§ What to work on
For the records below, work out the number of lines holding "mathsf" and reply with only that.

(Items listed in a dataset)
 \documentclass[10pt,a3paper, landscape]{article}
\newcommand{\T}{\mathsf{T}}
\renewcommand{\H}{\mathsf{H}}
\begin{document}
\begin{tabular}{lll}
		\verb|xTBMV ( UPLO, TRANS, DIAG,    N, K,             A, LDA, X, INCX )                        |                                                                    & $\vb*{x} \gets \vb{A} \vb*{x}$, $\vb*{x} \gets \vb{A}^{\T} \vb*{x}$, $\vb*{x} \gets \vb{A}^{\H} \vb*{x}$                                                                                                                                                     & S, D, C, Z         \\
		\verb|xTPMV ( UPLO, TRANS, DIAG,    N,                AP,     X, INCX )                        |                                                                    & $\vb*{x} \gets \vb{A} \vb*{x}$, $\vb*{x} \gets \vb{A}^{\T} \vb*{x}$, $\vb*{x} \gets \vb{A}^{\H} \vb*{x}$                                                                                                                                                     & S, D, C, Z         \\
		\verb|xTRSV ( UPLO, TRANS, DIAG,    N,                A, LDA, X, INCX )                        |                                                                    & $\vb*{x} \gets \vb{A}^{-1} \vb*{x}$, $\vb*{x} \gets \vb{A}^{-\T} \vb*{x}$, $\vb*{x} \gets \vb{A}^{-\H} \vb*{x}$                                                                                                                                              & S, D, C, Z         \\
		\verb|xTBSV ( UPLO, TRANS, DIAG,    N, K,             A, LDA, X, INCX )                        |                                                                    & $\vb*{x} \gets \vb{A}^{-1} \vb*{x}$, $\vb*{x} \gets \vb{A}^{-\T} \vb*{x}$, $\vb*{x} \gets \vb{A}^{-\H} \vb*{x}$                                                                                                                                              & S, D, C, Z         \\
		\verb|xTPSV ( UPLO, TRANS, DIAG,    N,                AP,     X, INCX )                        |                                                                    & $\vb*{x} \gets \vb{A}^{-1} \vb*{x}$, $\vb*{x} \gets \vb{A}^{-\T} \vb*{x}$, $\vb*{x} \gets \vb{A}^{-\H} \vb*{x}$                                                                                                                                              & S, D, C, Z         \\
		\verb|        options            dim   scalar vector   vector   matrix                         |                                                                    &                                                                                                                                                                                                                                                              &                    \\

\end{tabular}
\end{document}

§ Written solution
2